And nobody is suggesting that alcohol and cigarettes should be outlawed (the writer is far too attached to her bourbon and Marlboro Reds to make that pitch). But the CDC figures put in question a double standard about which potentially harmful vices the government is willing to weigh in on.

"It's yet another example where the government is going in and making people's choices for them," David Almasi, executive director of the conservative-leaning National Center for Public Policy Research, tells Newsweek. "They're not looking at a happy medium. They're just looking at a nanny state where they decide what we can have."
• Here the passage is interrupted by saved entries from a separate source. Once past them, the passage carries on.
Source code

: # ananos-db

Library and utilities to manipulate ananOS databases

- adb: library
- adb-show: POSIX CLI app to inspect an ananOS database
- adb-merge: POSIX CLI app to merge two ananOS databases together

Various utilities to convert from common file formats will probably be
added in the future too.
The FDA's decision comes more than five years after New York City banned restaurants from serving food with 0.5 grams or more of trans fat per serving, a measure the city's health officials claim resulted in a 2.5-gram reduction in the average trans fat content of a fast-food meal sold in NYC. But another measure to curtail the waistlines of portly New Yorkers fell flat: Mayor Michael Bloomberg's attempt to put a 16-oz. maximum on sugary drinks sold in the city was overturned in court.

The FDA's proposal may have its own out clause: By pulling trans fats from an ingredient list the agency calls "generally recognized as safe," the FDA will allow food producers keen on using trans fats to petition them for permission to do so. Such delicious, trans-fat-filled food would have to "meet 'rigorous safety standards' showing that they would cause no harm to public health," an FDA official told The Washington Post. Good luck, frosting.